EXERCISE DIRECTIONS | Work through the material below line by line and say how many lines include the word "Delivery". Only the number, please.

DATA SUPPLIED |

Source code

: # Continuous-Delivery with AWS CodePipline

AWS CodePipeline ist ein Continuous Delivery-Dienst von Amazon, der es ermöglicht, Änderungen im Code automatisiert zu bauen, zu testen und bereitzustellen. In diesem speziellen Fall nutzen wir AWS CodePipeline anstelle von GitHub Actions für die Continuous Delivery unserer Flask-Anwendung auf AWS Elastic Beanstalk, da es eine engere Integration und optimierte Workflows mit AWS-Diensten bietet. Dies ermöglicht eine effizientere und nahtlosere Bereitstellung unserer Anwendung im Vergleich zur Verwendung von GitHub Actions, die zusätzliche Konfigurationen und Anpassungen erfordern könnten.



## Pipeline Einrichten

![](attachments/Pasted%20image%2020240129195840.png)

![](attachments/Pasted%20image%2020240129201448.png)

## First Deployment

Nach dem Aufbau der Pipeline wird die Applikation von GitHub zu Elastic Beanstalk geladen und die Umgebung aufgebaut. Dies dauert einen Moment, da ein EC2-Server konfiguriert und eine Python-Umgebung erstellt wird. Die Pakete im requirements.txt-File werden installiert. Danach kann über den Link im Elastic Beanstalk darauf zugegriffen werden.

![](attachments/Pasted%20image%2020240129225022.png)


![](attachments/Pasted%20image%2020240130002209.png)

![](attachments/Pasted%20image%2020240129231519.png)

EXERCISE SOLUTION | 2